Other studies also assessed concordance between patients’ and surgeons’ expectations [13,14,15,16] for spine surgery using surveys similar to the one in our study, and also reported patients had greater expectation than surgeons [12]. With respect to associations with preoperative variables, older age was consistently associated with lower surgeons’ expectation [15,16,17]. Only one study considered associations with outcomes and reported surgeons’ expectations were associated with patient-reported postoperative improvement in function for hip arthroplasty, but not for knee arthroplasty [17]. Another study compared expectations among foot/ankle surgeons and found certain surgeons tended to have higher expectations than others. The authors attributed these differences to years of experience, variety of procedures possible for certain diagnoses, and sub-specialization of practice [15].

Our study has particular strengths. We had a large sample of patients undergoing surgery for diverse diagnoses by different surgeons, and potential variations among surgeons’ and their patient samples were accounted for with hierarchical models. Our surgeons completed a survey for each of their patients, thus expectations were tailored to patients’ unique scenarios. To acknowledge the multifactorial nature of expectations, we considered diverse influences on expectations such as symptoms, prior treatments, physical examination and imaging variables, and we reported bivariate analyses in order not to unduly underestimate the importance of variables that might be eliminated in final multivariable models. We also considered diverse outcomes that were important to patients, such as symptom relief and function, as well as global assessment including an affective measure that reflects an emotional appraisal of how surgery ultimately impacted quality of life.

Our study has several limitations. First, this study was conducted in a tertiary care center and our patients and surgeons may differ from others in different settings. Second, our selection of variables representing diverse clinical features may not have captured the most salient issues affecting surgeons’ expectations. Third, we did not ask surgeons why they chose the expectations they did. In future studies it would be interesting to ask surgeons for their rationale in choosing expectations, particularly if they differ for patients with similar clinical features. Fourth, we were not able to develop and test a clinical prediction model with this study design. Such a model can be formulated in a future study to include the covariates we found as well as surgeons’ rationale for choosing their expectations; the model then can be prospectively tested in another sample.

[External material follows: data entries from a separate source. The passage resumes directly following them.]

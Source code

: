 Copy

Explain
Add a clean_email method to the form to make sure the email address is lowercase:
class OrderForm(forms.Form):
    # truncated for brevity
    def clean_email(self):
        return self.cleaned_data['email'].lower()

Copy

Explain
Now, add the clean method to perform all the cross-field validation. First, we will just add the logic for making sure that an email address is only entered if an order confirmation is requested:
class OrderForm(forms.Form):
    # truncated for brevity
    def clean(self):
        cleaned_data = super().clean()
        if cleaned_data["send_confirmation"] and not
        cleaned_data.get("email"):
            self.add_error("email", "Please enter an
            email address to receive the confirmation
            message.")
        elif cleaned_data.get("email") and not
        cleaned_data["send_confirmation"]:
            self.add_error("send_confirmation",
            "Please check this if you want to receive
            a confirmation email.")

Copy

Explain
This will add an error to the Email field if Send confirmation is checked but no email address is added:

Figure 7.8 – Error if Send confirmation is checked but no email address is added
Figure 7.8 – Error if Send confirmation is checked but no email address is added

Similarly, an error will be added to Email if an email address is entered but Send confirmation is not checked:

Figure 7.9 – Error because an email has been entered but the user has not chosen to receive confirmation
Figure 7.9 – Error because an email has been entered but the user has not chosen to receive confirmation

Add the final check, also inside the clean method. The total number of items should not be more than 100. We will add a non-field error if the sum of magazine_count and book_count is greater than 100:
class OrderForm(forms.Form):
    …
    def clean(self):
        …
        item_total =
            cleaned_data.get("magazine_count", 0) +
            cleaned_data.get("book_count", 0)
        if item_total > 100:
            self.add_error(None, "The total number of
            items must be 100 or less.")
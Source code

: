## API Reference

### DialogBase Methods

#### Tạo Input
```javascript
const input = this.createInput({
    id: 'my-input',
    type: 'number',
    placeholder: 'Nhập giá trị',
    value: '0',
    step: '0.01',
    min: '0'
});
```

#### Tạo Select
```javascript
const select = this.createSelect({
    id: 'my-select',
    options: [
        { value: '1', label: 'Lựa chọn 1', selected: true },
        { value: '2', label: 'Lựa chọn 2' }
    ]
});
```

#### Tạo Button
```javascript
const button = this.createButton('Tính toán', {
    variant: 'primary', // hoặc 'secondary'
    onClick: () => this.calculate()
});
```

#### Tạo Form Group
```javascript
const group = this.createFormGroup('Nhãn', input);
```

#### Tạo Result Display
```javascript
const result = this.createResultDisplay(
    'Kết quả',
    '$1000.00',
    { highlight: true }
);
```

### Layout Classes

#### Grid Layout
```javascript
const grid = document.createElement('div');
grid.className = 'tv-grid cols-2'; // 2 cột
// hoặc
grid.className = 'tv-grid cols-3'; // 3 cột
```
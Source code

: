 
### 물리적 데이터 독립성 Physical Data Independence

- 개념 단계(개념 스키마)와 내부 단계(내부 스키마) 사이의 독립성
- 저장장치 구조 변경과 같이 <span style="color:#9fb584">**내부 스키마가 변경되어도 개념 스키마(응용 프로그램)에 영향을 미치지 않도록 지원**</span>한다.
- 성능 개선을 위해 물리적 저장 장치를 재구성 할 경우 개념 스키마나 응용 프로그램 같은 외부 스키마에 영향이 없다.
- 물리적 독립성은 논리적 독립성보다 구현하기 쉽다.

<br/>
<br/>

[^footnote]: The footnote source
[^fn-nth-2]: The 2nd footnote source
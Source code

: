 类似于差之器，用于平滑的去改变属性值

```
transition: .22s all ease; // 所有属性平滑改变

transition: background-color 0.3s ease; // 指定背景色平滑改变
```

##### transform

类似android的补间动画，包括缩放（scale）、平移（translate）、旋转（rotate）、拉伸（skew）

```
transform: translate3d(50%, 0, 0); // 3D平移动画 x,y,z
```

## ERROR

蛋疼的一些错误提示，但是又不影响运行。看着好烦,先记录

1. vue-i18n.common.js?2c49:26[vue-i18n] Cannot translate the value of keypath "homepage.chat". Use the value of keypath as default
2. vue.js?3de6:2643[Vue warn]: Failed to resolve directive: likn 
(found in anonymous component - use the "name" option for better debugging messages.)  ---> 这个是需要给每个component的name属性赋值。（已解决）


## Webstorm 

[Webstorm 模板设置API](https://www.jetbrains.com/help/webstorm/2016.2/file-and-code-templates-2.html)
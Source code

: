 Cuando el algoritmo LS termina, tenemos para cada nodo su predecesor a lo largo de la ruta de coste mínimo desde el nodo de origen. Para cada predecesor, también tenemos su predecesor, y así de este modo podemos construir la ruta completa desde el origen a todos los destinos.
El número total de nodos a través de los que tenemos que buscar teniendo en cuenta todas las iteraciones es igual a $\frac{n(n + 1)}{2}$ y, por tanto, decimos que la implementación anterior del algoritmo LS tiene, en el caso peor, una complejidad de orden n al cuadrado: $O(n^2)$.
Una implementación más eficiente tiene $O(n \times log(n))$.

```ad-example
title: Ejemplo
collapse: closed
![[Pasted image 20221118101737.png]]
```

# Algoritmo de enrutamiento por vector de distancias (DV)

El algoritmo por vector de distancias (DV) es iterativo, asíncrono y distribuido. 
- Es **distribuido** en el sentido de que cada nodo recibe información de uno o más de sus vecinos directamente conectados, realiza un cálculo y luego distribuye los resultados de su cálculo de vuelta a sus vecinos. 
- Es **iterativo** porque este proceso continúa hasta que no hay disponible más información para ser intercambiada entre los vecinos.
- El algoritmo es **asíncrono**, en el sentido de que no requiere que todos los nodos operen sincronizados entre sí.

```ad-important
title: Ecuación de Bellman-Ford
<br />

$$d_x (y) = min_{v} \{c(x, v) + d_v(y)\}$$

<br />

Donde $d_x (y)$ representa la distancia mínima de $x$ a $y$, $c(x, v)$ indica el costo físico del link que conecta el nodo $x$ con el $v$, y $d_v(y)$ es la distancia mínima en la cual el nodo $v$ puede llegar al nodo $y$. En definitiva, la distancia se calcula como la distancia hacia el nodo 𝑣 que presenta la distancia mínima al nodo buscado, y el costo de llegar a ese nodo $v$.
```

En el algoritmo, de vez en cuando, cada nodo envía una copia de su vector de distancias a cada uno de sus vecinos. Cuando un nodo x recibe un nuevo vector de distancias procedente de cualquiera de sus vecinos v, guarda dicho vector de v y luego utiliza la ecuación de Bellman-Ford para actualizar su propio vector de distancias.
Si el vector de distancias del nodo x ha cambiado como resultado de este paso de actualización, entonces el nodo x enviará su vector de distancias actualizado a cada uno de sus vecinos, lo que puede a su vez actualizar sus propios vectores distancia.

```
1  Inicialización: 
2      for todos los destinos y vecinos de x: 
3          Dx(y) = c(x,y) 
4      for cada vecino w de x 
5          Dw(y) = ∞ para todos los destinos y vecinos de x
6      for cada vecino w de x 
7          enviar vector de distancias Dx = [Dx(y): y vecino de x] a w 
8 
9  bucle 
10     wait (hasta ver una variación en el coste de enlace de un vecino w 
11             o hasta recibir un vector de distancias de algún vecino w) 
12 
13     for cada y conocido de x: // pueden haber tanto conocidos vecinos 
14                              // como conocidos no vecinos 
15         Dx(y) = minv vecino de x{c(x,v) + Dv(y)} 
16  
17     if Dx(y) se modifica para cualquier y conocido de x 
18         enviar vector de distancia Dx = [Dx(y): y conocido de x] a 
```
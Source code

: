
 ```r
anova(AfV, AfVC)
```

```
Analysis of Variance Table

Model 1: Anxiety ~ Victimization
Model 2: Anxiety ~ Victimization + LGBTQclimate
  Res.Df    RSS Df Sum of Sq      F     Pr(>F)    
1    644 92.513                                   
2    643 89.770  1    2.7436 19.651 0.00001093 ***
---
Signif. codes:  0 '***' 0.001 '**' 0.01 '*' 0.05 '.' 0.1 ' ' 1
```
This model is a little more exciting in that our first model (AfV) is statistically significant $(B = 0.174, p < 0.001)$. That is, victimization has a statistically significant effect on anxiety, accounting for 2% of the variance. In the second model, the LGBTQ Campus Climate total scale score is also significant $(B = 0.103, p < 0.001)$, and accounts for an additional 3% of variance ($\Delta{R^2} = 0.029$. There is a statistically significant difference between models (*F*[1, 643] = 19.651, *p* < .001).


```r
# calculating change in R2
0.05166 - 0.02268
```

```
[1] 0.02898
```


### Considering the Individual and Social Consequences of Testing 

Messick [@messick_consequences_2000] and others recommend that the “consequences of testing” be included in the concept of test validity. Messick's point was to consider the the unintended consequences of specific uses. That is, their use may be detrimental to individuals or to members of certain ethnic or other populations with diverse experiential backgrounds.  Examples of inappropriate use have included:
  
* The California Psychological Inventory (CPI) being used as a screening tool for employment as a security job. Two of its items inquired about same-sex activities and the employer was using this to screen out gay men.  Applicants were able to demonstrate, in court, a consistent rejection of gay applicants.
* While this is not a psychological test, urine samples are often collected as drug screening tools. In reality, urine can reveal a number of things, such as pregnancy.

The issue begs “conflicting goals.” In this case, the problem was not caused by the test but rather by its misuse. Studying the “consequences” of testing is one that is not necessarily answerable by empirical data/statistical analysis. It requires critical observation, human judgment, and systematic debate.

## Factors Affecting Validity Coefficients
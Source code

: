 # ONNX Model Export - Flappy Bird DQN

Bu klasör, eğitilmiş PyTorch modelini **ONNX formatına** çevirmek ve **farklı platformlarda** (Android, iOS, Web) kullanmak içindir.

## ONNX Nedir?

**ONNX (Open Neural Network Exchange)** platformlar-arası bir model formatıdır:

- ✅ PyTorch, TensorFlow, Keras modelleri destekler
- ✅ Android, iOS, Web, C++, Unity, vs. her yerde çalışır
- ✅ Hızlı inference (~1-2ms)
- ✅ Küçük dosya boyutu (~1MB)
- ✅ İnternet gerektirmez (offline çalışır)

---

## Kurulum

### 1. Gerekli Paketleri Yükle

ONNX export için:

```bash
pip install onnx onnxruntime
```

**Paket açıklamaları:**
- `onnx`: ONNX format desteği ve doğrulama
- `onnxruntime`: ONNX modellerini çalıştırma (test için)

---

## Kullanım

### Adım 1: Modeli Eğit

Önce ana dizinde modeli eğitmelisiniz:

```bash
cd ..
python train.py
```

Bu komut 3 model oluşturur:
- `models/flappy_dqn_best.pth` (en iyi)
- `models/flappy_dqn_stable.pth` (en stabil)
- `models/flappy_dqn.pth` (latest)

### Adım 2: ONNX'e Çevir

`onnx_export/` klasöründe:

In summary, surgeons’ preoperative expectations were associated with diverse preoperative clinical variables and with patient-reported postoperative improvement in symptoms and function, but not with global measures of satisfaction. In addition to addressing expectations before surgery as an essential part of preoperative discussions, addressing fulfillment of expectations should be part of comprehensive postoperative discussions and the mutual patient-surgeon assessment of diverse outcomes.